Unholy Murder by Lynda La Plante

In the latest in the Tennison series, the detective investigates the murder of a nun found buried in a coffin near to the convent where she resided. Another series that just keeps getting better.

You Never Said Goodbye by Luca Veste

Luca Veste’s latest book is set in the USA and sees the lead character, Sam Cooper, slowly coming to terms that everything he’s been told about his family in the past may not be true. A twisty, fast-paced book that I really enjoyed.

Sorry Isn’t Good Enough by Jane Bailey

A gripping tale set partly in 1966 when a catastrophic event in the childhood of nine-year-old Stephanie has a knock-on effect for the rest of her life. Review to feature as part of the blog tour.

Books I Have Acquired

From the outside, it seems Grace has it all. Only she knows about the cracks in her picture-perfect life… and the huge secret behind them. After all, who can she trust?

Her brother Josh is thousands of miles away, and he and Grace have never been close – he was always their parents’ favourite.

Her best friend Coco walked away from her years ago, their friendship irreparably fractured by the choices they’ve made.

And her husband Marcus seems like a different man lately. Grace can’t shake the feeling that he’s hiding something.

But when her seven-year-old daughter makes a troubling accusation, Grace must choose between protecting her child and protecting her secret… before she loses everything.

Just the one new book this month as I try to make headway on the TBR list!

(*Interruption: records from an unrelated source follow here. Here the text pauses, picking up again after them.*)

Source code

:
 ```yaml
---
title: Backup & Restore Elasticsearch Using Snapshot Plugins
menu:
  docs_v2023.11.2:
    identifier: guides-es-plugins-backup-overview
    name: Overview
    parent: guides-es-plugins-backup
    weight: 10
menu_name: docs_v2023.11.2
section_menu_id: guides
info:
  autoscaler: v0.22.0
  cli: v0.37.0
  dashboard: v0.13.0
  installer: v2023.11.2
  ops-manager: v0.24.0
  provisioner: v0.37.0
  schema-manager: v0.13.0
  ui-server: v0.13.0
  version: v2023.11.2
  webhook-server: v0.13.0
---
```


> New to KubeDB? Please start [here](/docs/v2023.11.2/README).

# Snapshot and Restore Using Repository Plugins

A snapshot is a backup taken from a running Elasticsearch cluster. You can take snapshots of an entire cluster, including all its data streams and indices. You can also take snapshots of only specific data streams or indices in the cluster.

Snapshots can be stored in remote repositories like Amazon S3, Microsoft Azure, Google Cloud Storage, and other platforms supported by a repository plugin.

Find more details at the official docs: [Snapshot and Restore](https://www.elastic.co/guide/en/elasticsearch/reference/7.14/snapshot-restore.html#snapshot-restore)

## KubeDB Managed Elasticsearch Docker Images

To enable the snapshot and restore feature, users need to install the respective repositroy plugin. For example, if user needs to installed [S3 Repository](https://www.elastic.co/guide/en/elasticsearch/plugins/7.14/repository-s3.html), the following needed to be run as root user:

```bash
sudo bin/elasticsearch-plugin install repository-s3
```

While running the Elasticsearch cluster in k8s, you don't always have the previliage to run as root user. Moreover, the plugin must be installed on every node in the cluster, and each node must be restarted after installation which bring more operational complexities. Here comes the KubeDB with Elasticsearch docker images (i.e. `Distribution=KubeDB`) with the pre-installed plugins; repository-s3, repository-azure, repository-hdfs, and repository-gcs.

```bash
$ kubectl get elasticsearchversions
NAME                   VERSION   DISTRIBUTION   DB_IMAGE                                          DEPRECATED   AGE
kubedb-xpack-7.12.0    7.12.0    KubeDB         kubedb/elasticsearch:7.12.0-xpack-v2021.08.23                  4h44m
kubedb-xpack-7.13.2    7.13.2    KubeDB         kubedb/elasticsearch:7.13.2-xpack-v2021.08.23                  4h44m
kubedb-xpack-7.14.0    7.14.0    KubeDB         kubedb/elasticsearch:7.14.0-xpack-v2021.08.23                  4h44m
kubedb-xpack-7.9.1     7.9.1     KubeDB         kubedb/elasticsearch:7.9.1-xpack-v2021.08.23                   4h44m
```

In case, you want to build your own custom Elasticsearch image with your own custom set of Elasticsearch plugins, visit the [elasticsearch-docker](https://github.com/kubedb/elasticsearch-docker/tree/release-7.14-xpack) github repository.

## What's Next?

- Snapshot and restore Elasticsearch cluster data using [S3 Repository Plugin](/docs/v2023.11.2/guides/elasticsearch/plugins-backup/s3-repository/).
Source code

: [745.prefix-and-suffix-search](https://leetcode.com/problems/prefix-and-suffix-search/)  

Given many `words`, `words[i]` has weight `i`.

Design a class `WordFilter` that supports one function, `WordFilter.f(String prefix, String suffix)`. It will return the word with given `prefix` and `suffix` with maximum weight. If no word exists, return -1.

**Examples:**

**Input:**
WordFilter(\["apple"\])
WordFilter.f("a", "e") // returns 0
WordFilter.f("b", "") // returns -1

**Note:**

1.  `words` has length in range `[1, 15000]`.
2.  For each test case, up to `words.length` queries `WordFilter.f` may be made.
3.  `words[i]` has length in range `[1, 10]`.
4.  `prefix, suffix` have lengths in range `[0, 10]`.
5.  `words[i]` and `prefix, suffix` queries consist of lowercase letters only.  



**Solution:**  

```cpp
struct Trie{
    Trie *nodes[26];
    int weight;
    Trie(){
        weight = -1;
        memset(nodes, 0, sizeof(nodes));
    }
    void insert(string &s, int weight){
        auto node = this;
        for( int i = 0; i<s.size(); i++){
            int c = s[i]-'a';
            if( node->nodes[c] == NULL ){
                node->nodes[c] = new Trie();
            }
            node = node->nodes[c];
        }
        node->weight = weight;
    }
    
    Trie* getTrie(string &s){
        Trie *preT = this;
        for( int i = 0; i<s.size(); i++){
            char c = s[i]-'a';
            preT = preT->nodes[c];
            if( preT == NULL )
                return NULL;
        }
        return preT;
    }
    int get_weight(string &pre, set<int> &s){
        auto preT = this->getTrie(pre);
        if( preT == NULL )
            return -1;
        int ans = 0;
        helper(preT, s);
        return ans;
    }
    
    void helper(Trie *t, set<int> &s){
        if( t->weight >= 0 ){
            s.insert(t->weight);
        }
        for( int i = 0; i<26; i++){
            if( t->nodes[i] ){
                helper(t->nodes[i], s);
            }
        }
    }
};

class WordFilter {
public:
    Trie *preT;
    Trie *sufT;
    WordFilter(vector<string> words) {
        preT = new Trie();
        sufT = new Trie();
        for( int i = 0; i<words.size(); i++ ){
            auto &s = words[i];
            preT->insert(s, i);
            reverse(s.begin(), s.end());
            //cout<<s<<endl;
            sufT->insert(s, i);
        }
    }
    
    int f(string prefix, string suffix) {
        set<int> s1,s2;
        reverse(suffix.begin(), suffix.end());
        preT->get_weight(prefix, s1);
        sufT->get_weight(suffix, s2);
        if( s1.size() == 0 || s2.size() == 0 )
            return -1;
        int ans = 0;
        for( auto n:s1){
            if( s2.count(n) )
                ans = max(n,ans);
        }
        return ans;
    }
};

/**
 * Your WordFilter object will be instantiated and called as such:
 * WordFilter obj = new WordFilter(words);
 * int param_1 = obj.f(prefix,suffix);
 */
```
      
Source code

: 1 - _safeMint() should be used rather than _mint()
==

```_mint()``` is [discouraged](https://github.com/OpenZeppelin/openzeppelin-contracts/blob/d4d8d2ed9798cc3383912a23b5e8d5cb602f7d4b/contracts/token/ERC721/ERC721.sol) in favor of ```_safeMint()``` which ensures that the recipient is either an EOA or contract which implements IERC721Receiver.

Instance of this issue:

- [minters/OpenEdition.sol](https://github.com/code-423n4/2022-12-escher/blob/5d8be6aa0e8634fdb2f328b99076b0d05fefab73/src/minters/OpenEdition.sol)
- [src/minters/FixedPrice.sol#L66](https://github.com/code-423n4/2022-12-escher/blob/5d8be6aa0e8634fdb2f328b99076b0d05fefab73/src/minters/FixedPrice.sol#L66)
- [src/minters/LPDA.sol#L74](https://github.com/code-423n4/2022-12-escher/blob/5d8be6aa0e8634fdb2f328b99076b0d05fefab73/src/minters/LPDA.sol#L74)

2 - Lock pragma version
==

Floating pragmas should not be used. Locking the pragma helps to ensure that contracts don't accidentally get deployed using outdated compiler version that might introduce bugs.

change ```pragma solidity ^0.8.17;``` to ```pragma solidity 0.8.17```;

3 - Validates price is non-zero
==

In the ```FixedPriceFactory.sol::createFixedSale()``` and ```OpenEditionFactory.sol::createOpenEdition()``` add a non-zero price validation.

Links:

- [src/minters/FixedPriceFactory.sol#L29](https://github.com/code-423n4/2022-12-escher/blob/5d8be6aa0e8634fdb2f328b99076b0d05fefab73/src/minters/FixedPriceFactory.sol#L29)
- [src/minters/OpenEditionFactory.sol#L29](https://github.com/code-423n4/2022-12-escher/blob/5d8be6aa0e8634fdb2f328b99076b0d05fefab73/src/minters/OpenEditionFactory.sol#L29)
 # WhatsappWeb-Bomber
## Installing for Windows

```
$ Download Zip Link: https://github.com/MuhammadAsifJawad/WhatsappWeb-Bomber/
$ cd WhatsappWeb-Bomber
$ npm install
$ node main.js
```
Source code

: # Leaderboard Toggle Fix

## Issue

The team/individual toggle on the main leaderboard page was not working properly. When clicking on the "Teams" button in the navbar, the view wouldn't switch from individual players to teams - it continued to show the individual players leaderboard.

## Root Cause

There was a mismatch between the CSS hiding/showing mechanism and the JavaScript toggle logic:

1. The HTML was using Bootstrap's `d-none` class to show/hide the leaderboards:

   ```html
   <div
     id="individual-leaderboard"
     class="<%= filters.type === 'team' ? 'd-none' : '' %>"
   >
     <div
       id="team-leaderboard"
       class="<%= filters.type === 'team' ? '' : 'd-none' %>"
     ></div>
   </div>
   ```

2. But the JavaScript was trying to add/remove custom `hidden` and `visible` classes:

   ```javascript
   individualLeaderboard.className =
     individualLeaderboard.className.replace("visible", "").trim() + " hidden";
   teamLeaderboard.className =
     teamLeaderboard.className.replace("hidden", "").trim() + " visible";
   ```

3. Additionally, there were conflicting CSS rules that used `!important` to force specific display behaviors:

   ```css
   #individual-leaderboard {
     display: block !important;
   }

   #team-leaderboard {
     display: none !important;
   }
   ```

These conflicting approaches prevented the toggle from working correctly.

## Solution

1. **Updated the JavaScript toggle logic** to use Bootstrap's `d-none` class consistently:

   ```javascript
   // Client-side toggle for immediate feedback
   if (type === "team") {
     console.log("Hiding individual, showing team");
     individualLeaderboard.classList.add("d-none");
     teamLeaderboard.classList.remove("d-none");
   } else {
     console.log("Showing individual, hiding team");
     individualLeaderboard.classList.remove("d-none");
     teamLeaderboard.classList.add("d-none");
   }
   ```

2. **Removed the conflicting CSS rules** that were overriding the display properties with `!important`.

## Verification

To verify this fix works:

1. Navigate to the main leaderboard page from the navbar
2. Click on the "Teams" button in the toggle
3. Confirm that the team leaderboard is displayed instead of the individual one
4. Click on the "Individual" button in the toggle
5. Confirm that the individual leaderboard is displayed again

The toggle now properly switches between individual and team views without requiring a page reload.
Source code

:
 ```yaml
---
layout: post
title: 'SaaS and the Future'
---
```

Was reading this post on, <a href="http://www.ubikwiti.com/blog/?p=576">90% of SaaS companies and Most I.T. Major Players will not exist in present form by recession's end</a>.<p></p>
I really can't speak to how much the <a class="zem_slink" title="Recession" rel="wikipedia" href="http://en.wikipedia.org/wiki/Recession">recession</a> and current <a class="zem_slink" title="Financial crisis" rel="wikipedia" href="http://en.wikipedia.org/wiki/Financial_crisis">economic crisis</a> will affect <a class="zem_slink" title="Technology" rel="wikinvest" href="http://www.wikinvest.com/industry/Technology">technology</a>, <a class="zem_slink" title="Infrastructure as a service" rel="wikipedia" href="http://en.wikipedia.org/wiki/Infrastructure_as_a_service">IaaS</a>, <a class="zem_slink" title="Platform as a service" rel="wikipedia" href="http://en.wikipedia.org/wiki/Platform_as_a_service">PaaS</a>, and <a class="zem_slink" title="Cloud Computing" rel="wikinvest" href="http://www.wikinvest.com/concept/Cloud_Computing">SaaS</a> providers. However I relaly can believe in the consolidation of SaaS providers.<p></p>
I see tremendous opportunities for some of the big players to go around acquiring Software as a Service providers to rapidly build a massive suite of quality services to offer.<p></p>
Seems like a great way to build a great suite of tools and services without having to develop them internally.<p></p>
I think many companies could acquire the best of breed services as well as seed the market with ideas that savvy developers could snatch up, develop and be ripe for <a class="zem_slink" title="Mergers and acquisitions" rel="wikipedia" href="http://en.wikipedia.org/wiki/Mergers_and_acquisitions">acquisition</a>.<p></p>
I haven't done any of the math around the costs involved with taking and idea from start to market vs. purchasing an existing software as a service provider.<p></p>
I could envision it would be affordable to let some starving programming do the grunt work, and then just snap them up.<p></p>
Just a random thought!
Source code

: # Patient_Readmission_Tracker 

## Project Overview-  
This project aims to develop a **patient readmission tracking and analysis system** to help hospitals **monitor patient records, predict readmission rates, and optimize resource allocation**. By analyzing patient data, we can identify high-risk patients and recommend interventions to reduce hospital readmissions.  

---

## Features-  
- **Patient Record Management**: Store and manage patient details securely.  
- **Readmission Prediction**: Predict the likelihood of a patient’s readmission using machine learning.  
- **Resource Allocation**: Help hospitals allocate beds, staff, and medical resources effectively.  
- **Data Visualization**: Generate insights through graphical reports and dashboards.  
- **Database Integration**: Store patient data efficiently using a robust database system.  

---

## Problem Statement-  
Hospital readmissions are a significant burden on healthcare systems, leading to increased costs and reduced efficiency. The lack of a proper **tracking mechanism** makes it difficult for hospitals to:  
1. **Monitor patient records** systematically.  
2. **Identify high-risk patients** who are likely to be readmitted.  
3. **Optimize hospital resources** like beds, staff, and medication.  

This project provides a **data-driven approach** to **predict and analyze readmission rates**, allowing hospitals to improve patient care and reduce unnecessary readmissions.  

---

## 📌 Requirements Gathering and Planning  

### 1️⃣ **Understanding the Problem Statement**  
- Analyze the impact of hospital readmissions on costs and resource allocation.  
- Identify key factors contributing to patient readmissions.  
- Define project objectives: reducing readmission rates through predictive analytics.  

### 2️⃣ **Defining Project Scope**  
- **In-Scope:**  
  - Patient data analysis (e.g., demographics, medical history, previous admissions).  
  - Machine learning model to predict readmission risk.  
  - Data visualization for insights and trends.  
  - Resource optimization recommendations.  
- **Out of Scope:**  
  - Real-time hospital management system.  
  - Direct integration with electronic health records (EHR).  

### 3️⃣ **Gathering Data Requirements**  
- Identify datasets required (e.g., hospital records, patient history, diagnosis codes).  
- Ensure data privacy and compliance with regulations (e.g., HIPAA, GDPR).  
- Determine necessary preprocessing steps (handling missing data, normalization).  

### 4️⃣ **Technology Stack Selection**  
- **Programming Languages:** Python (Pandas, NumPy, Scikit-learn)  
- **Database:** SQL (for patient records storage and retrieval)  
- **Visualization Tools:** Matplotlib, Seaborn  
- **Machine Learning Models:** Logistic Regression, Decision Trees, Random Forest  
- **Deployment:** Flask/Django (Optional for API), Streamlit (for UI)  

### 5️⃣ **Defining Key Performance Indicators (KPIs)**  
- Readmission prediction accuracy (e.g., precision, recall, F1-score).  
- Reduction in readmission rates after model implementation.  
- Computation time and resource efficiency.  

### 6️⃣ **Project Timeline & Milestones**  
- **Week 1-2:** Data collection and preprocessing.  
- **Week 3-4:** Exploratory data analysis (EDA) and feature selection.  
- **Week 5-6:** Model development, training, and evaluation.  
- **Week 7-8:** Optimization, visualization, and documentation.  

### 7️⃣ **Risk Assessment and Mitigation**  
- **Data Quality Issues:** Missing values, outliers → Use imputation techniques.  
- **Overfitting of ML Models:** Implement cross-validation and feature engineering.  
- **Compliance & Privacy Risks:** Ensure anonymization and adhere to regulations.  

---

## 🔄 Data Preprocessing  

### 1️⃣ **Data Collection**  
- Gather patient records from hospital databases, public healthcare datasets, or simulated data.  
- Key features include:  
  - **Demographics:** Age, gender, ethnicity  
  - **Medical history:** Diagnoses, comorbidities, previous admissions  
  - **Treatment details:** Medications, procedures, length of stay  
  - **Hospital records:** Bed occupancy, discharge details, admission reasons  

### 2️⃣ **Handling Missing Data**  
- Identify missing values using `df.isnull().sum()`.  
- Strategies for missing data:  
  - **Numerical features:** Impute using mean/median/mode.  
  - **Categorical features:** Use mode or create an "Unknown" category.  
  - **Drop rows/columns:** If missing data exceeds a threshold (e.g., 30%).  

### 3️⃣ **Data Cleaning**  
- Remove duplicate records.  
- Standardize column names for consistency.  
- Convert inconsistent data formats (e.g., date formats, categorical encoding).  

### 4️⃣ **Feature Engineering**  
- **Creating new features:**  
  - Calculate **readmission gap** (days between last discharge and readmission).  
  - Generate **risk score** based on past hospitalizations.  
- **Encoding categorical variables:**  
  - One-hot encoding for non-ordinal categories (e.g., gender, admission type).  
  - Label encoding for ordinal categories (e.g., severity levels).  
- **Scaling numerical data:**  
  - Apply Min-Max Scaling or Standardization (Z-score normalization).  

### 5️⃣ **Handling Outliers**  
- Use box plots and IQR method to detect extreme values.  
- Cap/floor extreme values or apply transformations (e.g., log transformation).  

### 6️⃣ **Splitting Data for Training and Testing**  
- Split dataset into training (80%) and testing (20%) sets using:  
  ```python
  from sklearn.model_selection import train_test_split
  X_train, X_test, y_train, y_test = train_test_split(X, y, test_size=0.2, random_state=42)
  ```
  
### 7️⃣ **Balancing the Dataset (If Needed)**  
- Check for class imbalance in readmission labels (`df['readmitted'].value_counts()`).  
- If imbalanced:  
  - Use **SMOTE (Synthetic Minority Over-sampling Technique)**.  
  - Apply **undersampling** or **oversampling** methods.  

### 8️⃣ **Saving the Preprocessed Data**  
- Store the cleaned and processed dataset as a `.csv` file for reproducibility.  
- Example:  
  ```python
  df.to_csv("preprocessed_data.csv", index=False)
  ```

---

The Midnight Hour by Elly Griffiths

When Bill Billington is found dead in his home and it is discovered that he has been poisoned, his wife, Verity, is immediately suspected of his murder. Determined to find the real culprit herself, Verity employs the private detectives Emma Holmes and Sam Collins, pitting Emma against her own husband, one of the police officers involved in the case. With their friend, Max Mephisto currently filming a remake of Dracula with Bert Billington’s son, Seth, they hope that this will give them some inside information on the family, but is everyone telling the whole truth?

The sixth book in the Brighton Mysteries series takes us to 1965 and we are seeing more of the female characters as they come to the fore, investigating the suspicious death. In previous books, the main focus has been on Edgar Stephens and Max Mephisto and while Max does have a prominent role in The Midnight Hour, Edgar is more of a background character. It was joyous to read the role reversals as Emma travelled around the country while Edgar stayed at home to look after the children!

As we see women becoming more independent in 1965, there is a stark contrast made to how women were treated in the theatrical world back in Bert Billington’s heyday, a theme that, sadly, has continued and can be seen in the emergence of the ‘Me Too’ movement. It definitely made you wonder how Billington had lived as long as he did!

I really like how this series is developing and Elly Griffiths paints a wonderful picture of 1960s Britain, even referencing the real-life Moors Murders case which adds to the authenticity. I hope that this continues through the years as I look forward to seeing how the 1970s treats the characters.